Closed YiwuZhong closed 10 hours ago
I'm sorry to hear that you're experiencing difficulties. I'm not sure why you're unable to reproduce the result by running finetune_video_image.slurm. Could you please double-check the training data? Also, ensure that you are adhering closely to our settings.
Regarding the pretrained checkpoint, we have not yet released the model trained on the full videochat2 set, i.e., VideoLLaMB\beta as shown in Table 3. The model we have made available is VideoLLaMB\alpha, which is the default setting for all our other experiments. As reported in our paper, this model achieved a result of 49.33 on MVBench.
Thanks for your quick reply.
Yes, I've checked that the image and video data are intact, by going through json annotations and local files. I was wondering what should be the final model LlavaLlamaForCausalLM
vs. LlavaLlamaForCausalLMRMT
, and which should be the final script finetune_video_image.slurm
vs. finetune_video_image_l.slurm
. Also, have you tried using the released default code to reproduce the paper result, such as 52.5 on MVBench?
In fact, I simply copied the code into a new repository to ensure clarity. By the way, LlavaLlamaForCausalLMRMT is a legacy class that we have not utilized in the current version of our work.

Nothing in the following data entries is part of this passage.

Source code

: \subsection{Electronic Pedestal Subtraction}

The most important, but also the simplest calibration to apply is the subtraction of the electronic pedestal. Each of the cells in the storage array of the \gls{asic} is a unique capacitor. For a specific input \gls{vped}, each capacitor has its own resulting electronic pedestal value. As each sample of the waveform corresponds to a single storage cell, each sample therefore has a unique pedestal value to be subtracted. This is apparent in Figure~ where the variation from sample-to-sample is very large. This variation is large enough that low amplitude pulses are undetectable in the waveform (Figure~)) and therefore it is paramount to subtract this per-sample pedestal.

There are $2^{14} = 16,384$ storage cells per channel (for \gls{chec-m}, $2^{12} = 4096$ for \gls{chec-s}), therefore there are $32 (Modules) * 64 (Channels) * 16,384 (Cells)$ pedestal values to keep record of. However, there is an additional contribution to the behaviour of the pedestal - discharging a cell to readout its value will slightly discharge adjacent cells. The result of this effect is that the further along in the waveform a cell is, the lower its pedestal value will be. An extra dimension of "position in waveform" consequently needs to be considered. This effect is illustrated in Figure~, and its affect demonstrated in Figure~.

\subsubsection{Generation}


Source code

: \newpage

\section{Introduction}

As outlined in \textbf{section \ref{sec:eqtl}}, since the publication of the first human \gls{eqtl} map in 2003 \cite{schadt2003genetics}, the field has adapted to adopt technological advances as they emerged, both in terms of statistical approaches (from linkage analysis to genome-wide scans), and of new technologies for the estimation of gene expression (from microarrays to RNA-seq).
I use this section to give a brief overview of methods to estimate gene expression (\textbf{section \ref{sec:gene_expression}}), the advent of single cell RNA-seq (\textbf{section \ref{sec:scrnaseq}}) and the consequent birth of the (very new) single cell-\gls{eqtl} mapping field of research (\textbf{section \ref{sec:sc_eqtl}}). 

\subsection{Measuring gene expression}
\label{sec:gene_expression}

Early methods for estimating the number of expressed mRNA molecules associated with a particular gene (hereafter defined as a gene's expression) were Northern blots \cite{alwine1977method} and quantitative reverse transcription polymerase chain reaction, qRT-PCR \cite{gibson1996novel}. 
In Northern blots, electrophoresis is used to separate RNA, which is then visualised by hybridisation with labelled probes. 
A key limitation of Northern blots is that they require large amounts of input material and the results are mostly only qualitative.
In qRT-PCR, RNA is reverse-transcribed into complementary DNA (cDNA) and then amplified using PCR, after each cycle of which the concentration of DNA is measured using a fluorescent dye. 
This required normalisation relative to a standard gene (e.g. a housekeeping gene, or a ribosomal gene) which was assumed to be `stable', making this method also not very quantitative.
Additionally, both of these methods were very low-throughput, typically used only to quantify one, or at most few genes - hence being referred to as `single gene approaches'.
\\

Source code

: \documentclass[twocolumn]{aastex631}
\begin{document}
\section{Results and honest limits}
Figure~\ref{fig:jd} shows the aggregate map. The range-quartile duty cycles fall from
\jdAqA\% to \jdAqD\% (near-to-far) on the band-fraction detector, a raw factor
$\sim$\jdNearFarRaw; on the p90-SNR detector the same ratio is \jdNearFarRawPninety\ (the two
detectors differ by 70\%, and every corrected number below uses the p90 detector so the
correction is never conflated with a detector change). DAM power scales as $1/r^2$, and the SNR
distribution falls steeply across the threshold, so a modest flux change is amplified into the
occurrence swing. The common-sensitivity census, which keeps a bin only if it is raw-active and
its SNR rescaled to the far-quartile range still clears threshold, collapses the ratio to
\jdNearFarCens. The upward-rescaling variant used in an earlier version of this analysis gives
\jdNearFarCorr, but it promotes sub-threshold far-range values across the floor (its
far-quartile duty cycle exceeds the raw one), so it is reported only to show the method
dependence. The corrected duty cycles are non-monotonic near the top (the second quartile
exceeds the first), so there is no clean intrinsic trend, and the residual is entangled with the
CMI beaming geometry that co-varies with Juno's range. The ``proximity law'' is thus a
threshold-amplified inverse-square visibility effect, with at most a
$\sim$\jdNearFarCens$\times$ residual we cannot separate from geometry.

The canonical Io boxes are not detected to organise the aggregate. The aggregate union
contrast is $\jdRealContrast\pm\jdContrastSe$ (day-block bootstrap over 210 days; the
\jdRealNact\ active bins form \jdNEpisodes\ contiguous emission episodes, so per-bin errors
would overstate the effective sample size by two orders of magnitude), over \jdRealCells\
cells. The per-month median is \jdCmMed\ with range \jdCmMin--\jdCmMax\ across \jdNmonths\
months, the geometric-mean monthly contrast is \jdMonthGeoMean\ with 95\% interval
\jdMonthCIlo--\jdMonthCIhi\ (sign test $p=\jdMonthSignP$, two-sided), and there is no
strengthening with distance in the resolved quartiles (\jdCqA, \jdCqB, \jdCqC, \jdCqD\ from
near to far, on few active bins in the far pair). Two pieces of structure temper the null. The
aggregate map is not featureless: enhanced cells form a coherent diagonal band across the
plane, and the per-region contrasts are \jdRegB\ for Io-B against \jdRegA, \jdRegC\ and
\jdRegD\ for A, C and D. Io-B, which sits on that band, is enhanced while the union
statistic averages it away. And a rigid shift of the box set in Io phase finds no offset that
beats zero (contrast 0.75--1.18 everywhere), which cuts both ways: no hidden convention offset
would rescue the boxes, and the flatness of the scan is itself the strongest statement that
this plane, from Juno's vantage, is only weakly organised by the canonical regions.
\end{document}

Thank you for the clarification. Also, I wanted to make sure that script to reproduce paper results is finetune_video_image.slurm
, instead of finetune_video_image_l.slurm
.
I suspect there's a typographical error here; you are encouraged to use finetune_video_image_l.slurm. However, there is no significant difference between these two scripts.
Just update the script:
finetune_video_image.slurm
will call LlavaLlamaForCausalLM
finetune_video_image_loss.slurm
will call LlavaLlamaForCausalLMRMT
there is no significant difference between these two settings
I'm still unsure why you're unable to reproduce the result. However, there are a couple of hyperparameters you could adjust: in llava/model/multimodal_projector/rmt_r_transformer_projector.py
at line 350, try changing the number of scene segments to 1 for MVBench, as the videos there are relatively short.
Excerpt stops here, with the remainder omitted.